According to the Zhou paper, the earliest of those published, five samples from sick patients were found to be PCR-positive for CoVs. One sample (WIV04), collected from the bronchoalveolar lavage fluid (BALF), was analysed by metagenomics analysis using next-generation sequencing to identify potential aetiological agents. By de novo assembly and targeted PCR, they obtained a 29,891-base-pair CoV genome that shared 79.6% sequence identity to SARS-CoV-1. High genome coverage was obtained by remapping the total reads to this genome. By genomic analysis, they matched it to bat “coronavirus” RaTG13 with an overall genome sequence identity of 96.2%. They didn’t attempt “isolation” of a “virus” until after the genome was created from unpurified BALF. The isolation consisted of NP swabs which were mixed with 1.5 ml DMEM containing 2% FBS. The “viral” transport medium was composed of Hank’s balanced salt solution (pH 7.4) containing BSA (1%), amphotericin (15 μg ml-1), penicillin G (100 units ml-1) and streptomycin (50 μg ml-1). Vero E6 and Huh7 cells, which were cultured in DMEM containing 10% FBS, were used to culture the “virus.” The culture was subjected to many other chemicals and additives throughout the “isolation” process. No EM images accompanied the study even though they were mentioned as being done.

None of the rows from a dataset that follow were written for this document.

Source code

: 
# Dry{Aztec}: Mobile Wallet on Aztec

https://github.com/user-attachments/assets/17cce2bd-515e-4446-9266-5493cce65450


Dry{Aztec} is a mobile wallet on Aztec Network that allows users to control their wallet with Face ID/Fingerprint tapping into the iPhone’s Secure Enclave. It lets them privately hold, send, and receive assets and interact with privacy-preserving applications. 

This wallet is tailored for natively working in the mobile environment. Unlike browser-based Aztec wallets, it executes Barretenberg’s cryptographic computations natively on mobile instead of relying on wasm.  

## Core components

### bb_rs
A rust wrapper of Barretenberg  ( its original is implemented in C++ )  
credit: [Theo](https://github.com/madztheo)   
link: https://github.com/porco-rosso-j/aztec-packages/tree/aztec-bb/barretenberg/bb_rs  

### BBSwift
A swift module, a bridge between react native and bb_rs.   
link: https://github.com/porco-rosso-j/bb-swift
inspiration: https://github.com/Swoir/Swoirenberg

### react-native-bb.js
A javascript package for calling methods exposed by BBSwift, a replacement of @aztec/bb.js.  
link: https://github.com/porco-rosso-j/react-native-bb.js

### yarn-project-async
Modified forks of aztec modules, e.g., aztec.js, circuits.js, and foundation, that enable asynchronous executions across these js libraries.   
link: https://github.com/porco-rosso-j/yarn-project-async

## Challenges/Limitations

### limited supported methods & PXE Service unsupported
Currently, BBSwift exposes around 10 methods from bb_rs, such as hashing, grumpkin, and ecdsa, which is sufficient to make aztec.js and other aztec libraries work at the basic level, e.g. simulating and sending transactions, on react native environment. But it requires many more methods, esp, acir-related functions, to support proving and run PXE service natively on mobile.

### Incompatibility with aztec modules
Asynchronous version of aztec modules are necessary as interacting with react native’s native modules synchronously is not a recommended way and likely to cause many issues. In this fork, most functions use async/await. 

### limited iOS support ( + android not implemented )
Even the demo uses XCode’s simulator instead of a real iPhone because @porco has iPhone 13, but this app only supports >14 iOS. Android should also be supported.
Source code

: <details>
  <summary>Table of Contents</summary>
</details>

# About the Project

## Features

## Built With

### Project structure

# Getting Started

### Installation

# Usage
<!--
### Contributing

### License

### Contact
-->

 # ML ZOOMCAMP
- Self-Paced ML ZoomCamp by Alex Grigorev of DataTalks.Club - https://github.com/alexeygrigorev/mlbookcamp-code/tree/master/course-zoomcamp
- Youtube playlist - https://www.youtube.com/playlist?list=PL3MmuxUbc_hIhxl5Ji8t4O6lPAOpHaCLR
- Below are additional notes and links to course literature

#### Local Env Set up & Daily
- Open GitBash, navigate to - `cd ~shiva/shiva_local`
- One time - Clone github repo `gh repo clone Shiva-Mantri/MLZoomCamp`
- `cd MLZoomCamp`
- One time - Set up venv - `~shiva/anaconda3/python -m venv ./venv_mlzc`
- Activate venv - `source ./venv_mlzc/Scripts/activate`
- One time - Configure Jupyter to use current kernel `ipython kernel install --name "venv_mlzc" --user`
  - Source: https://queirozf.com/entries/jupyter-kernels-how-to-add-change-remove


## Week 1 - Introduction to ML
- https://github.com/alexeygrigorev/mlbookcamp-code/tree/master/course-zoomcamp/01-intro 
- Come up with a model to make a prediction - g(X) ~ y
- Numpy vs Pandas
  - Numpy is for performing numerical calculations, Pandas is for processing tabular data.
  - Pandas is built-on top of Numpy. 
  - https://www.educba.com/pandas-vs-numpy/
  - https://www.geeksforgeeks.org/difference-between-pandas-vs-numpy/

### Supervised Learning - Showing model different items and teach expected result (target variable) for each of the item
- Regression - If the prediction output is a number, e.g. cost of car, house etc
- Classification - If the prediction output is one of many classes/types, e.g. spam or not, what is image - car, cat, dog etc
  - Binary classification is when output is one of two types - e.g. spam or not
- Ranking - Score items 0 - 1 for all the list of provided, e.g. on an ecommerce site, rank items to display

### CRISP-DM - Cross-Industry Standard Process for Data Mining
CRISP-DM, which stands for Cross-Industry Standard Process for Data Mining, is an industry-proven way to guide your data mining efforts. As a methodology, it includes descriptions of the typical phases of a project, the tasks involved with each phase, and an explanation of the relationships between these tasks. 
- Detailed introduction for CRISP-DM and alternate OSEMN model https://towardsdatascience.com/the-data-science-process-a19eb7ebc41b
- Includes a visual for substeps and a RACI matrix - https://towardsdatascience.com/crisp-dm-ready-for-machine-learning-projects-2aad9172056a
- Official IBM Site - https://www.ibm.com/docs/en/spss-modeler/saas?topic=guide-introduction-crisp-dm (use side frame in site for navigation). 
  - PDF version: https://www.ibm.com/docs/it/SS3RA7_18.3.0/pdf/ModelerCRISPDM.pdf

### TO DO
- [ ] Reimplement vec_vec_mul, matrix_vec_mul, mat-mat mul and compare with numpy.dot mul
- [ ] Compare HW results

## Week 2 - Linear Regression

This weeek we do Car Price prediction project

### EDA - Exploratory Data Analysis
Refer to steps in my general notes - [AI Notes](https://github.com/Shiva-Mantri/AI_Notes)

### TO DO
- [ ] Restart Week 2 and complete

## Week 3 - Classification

The Zhou paper and a few others are presented below. You will find similar procedures and unscientific results in all of the “SARS-COV-2” papers. However, you will not find purified/isolated particles taken directly from humans and subsequently proven pathogenic in a natural way.
Breaking the Chain
It is very clear that from B814 in 1965 to “SARS-COV-2” in 2019, not a single one of these “coronaviruses” was ever properly purified and isolated directly from a sick host and proven pathogenic in a natural way. This means that none of the EM images plastered in the media to generate fear should hold any power as the representative particles could be anything, including inert artificial creations derived from the very processes said to grow and image them. The supposedly specific antibody results should be ignored as without having purified/isolated the “virus” first, specific antibodies can not be determined. The “viral” genome should be thrown out as the RNA/DNA can and does come from numerous sources both known and unknown. The “viral” RNA has never been shown to come from any purified/isolated “virus” past or present. The PCR diagnosis should be seen for what it truly is, an absolutely inaccurate, easily manipulated, and meaningless measurement being abused to label a person with a “viral” sequence never proven to come from particles that exist in reality.
Every measurement used as proof for the existence of the “coronaviruses” stems from indirect evidence acquired through unscientific and grotesque experimentation with conclusions drawn that defy logic and reasoning. There never has been any direct evidence for the existence of this or any other “virus.” The history of the “coronavirus” is a flimsy yet carefully crafted narrative that falls apart upon critical examination. It’s time to lift the veil on this generational scam for everyone to see so that this cycle of madness can end once and for all.